Welcome to Kent, frontline for the forces transforming America's suburbs: poverty and hardship, global diversity, and exciting new energy and innovation.

The idea of suburbia is so deep-seated it’s become almost a foundational myth: The suburbs are prosperous, tidy, homogenous, and boring. Upwardly mobile families move there to escape urban disorder, crime, and congestion, leaving the inner cities to spin in a downward cycle of disinvestment. In particular, the suburbs are where white people fled in reaction to the Great Migration of Southern blacks to the cities of the North and West in the early and mid-20th century.
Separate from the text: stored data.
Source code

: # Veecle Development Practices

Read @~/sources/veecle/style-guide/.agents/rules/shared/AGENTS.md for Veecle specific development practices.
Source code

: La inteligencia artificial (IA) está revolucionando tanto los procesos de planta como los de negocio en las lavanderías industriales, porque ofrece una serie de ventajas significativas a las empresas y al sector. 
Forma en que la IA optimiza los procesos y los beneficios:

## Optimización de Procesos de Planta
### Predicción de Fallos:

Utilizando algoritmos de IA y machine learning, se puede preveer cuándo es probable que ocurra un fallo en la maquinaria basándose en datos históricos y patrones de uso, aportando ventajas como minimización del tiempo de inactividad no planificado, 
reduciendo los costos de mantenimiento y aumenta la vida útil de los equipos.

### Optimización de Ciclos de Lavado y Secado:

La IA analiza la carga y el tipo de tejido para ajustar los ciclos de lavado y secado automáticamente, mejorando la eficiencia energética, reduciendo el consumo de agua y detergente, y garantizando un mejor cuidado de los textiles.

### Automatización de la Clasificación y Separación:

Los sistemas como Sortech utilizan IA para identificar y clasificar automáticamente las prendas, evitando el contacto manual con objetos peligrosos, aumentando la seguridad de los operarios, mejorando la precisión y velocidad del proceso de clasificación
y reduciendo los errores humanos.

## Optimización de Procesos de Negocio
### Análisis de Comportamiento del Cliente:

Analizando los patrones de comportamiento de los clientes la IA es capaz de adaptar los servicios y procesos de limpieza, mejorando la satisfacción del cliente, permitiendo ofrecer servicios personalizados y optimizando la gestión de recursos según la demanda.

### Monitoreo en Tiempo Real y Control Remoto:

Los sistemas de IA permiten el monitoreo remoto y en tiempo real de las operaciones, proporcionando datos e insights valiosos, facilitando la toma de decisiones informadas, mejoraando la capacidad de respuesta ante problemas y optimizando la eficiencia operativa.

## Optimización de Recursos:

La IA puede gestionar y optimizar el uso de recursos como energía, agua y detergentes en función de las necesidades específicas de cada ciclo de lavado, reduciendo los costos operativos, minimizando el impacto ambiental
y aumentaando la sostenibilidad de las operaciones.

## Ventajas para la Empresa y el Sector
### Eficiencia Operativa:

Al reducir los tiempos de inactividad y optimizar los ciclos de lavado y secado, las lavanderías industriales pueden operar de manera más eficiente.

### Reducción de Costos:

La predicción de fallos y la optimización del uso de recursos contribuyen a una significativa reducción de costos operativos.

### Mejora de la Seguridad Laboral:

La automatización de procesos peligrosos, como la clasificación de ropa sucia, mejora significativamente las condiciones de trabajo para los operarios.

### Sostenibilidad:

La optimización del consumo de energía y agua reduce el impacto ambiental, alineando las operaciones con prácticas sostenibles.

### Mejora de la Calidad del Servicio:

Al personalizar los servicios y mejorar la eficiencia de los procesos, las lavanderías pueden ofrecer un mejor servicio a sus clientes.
It’s an idea that began taking root more than a century ago, when improved transportation made it possible to commute from what had been hardscrabble boondocks; “streetcar suburbs” became beachheads of metropolitan expansion. The post-World-War-II auto suburbs followed, reinforcing the status of suburbia as middle-class enclave; to live there you had to be able to afford a car. The idea of suburbia was so strong it expanded beyond suburban borders: As late as 1991 Joel Garreau could write, in his influential Edge City: Life on the New Frontier, that some in-city neighborhoods were so “beautiful, affluent, quiet,” with their “trees, lawns, and single-family detached homes” they could be called suburban. “For all practical purposes, they look and function like suburbs.”

Maybe. But more and more, across the country and in the suburban rings around Seattle, many actual suburbs do not look and function that way. In once-redlined urban neighborhoods like the Central Area and Columbia City, white flight has long since reversed itself and gentrification has succeeded decay as a prevailing neighborhood anxiety. High housing prices have pushed the poor and near-poor out further, into outlying neighborhoods and suburban towns. Where “suburbanization” summed up America’s social changes in the 1950s, “suburbanization of poverty” has become the new buzzword — nudged along by surprising findings in the 2010 U.S. Census and a much-discussed study from the Brookings Institution.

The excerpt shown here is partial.